It was a balmy evening, and Airbus was walking out of Le Cafe des Nuages with its date when a hoodlum jumped in front of the pair, held a commercial airliner to Airbus' neck, and demanded its wallet. Airbus chuckled. "That's not a plane," it said. "This is a plane." And it pulled out a Beluga. The would-be mugger took one look and fled.
So, the Crocodile Dundee thing didn't actually happen, but if the European planemaker did find itself in a size contest, the Beluga would be hard to beat. Since 1995, Airbus has used the comically bulbous aircraft to transport oversize, unwieldy cargo like fuselages and wings between its European production and assembly plants.
Now, Airbus is going even bigger, with the Beluga XL. The new generation of the transporter plane, in development since 2014, is based on Airbus’ twin-engine A330-200 freighter, and, like its predecessor, does an outstanding impression of Will Ferrell’s Megamind. It will be 20 feet longer and three feet wider than the original. It will also be able to lift six more tons, but weight matters less here than that extra space: The outgoing Beluga can only carry one wing of the popular A350 XWB airliner; the XL can carry both.
If all goes according to plan, the company will put the first Beluga XL into service next year, then build four more to round out the fleet. This being aviation, the new jet must brave a series of torments before it can swing open its front-mounted cargo door and gulp down whatever needs transporting, and this week, Airbus announced the XL had cleared another hurdle: the static ground vibration test.
Conducted by the DLR (the German equivalent of NASA) and French aerospace lab Onera, the test involves 14 electrodynamic shakers, which are basically long metal poles attached to various bits of the aircraft: the tail, the wing tips, the engines. These thin rods then piston back and forth, some of them applying up to 670 Newtons of force, to make the whole thing vibrate.

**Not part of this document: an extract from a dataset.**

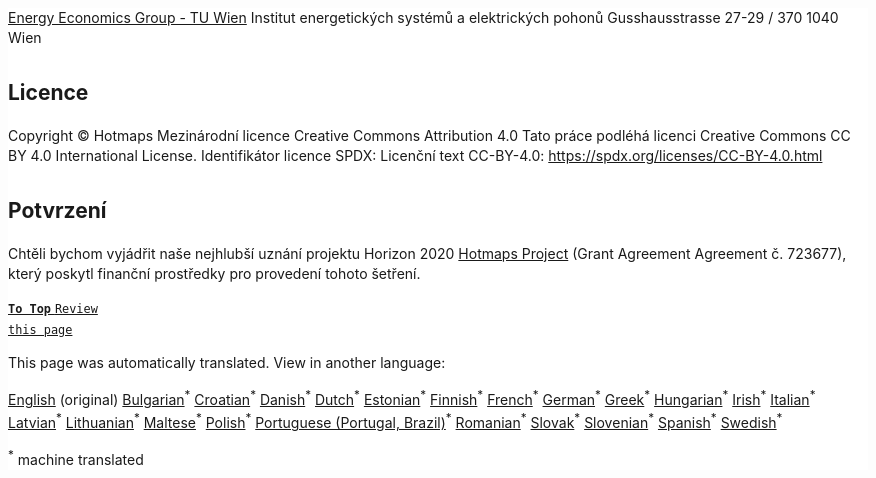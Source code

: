 <a href="https://eeg.tuwien.ac.at/">Energy Economics Group - TU Wien</a> Institut energetických systémů a elektrických pohonů Gusshausstrasse 27-29 / 370 1040 Wien </p><h2> <a class="anchor" id="license" href="#license"><i class="fa fa-link"></i></a> Licence </h2><p> Copyright © Hotmaps Mezinárodní licence Creative Commons Attribution 4.0 Tato práce podléhá licenci Creative Commons CC BY 4.0 International License. Identifikátor licence SPDX: Licenční text CC-BY-4.0: https://spdx.org/licenses/CC-BY-4.0.html </p><h2> <a class="anchor" id="acknowledgement" href="#acknowledgement"><i class="fa fa-link"></i></a> Potvrzení </h2><p> Chtěli bychom vyjádřit naše nejhlubší uznání projektu Horizon 2020 <a href="https://www.hotmaps-project.eu">Hotmaps Project</a> (Grant Agreement Agreement č. 723677), který poskytl finanční prostředky pro provedení tohoto šetření. </p><p><ins> <code><strong><a href="#table-of-contents">To Top</a></strong></code> </ins> <code><a href="https://github.com/HotMaps/hotmaps_wiki/wiki/Hotmaps-Graphical-User-Interface/_edit">Review this page</a></code> </p>


This page was automatically translated. View in another language:

[English](../en/Introduction-to-user-interface) (original) [Bulgarian](../bg/Introduction-to-user-interface)<sup>\*</sup> [Croatian](../hr/Introduction-to-user-interface)<sup>\*</sup>  [Danish](../da/Introduction-to-user-interface)<sup>\*</sup> [Dutch](../nl/Introduction-to-user-interface)<sup>\*</sup> [Estonian](../et/Introduction-to-user-interface)<sup>\*</sup> [Finnish](../fi/Introduction-to-user-interface)<sup>\*</sup> [French](../fr/Introduction-to-user-interface)<sup>\*</sup> [German](../de/Introduction-to-user-interface)<sup>\*</sup> [Greek](../el/Introduction-to-user-interface)<sup>\*</sup> [Hungarian](../hu/Introduction-to-user-interface)<sup>\*</sup> [Irish](../ga/Introduction-to-user-interface)<sup>\*</sup> [Italian](../it/Introduction-to-user-interface)<sup>\*</sup> [Latvian](../lv/Introduction-to-user-interface)<sup>\*</sup> [Lithuanian](../lt/Introduction-to-user-interface)<sup>\*</sup> [Maltese](../mt/Introduction-to-user-interface)<sup>\*</sup> [Polish](../pl/Introduction-to-user-interface)<sup>\*</sup> [Portuguese (Portugal, Brazil)](../pt/Introduction-to-user-interface)<sup>\*</sup> [Romanian](../ro/Introduction-to-user-interface)<sup>\*</sup> [Slovak](../sk/Introduction-to-user-interface)<sup>\*</sup> [Slovenian](../sl/Introduction-to-user-interface)<sup>\*</sup> [Spanish](../es/Introduction-to-user-interface)<sup>\*</sup> [Swedish](../sv/Introduction-to-user-interface)<sup>\*</sup> 

<sup>\*</sup> machine translated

Meanwhile, 600 sensors, connected by 23,000 feet of cable, measure the acceleration and displacement of the Beluga’s fuselage, engines, wings, and empennage (that’s the fancy collective term for the horizontal and vertical stabilizers, and rudder on the tail).
The point of this shakedown is to improve Airbus’ understanding of how its plane will behave in the air, to verify or update its computer models. It’s also key for ensuring the plane won’t fall victim to flutter, where parts of the aircraft start to oscillate, increasing in amplitude until things start breaking. Flutter is what triggered the famous swaying and collapse of the Tacoma Narrows Bridge—aka Galloping Gerdie—in 1940. And of all the things you want your airplane wings not to do, rollicking is right up there with snapping off.
The Beluga XL spent eight days being poked and prodded, first with an empty fuselage, then fully loaded with cargo. Airbus says it’s pleased with the results—no galloping to be seen—and that this whale of an airplane is on track to make its maiden flight later this summer.